Les informations reçues par M. [R] étaient ambiguës et contradictoires puisque son conseiller avait minimisé les risques pris, en indiquant que cette opération constituait un ‘Placement sécurisé’, sans vérifier la réalité des actifs réellement détenus par le groupe [B] et les passifs accumulés.

M. [R] n’a en outre aucunement été informé des risques exceptionnels ou inhabituels de pertes portant sur les opérations mises en place par la société [B] résultant de la liberté complète laissé à cette dernière dans l’usage des fonds des investisseurs.
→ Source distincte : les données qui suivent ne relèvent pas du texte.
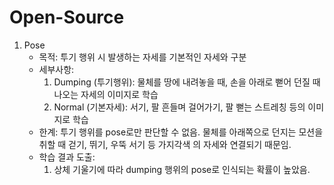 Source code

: # Open-Source

1. Pose
   - 목적: 투기 행위 시 발생하는 자세를 기본적인 자세와 구분
   - 세부사항:
     1) Dumping (투기행위): 물체를 땅에 내려놓을 때, 손을 아래로 뻗어 던질 때 나오는 자세의 이미지로 학습
     2) Normal (기본자세): 서기, 팔 흔들며 걸어가기, 팔 뻗는 스트레칭 등의 이미지로 학습
   - 한계: 투기 행위를 pose로만 판단할 수 없음. 물체를 아래쪽으로 던지는 모션을 취할 때 걷기, 뛰기, 우뚝 서기 등 가지각색             의 자세와 연결되기 때문임.
   - 학습 결과 도출:
     1) 상체 기울기에 따라 dumping 행위의 pose로 인식되는 확률이 높았음.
– l’action en cause est une action en responsabilité qui se fonde sur la perte de chance de ne pas investir des opérations exposant M [R] à des risques et anormaux de pertes en capital, lesdits risques étant dissimulés au concluant en raison des défaillances de son conseiller à ses obligations de conseil et d’informations.

– la société [B] a investi la somme de 26 millions d’euros (en prix d’acquisition et travaux) sur un hôtel qui a été estimé par KPMG 2 ans après la fin de la réalisation des travaux à 13 millions d’euros.

– M. [R] ne pouvait pas anticiper l’existence de tels risques dès lors qu’aucun des éléments à sa disposition au moment des souscriptions n’était de nature à l’en informer.

– M. [R] ne pouvait considérer que dès la date de sa souscription, il avait perdu une chance de ne pas souscrire une opération qui l’exposait à des risques dissimulés ou minimisés en raison de la liberté totale laissé à la société [B] quant à l’utilisation des fonds.

– les investisseurs privés ne s’exposaient pas simplement à des risques liés à la défaillance de [B] ou de simples aléas liés à l’exploitation de l’hôtels, mais à des risques anormaux de pertes en capital.

– l’investisseur n’était pas en mesure d’agir valablement à l’encontre de son conseiller dès la date de souscription et ne pouvait évaluer le dommage résultant de sa perte de chance.

– ce n’est qu’au cours de la procédure collective affectant la société [B] et donc de son groupe, et postérieurement à septembre 2017 que M. [R] a été informé.

– en fixant le point de départ du délai de prescription à la date de souscription, le juge de la mise en état prive M. et Mme [R] de leur droit d’accès au juge.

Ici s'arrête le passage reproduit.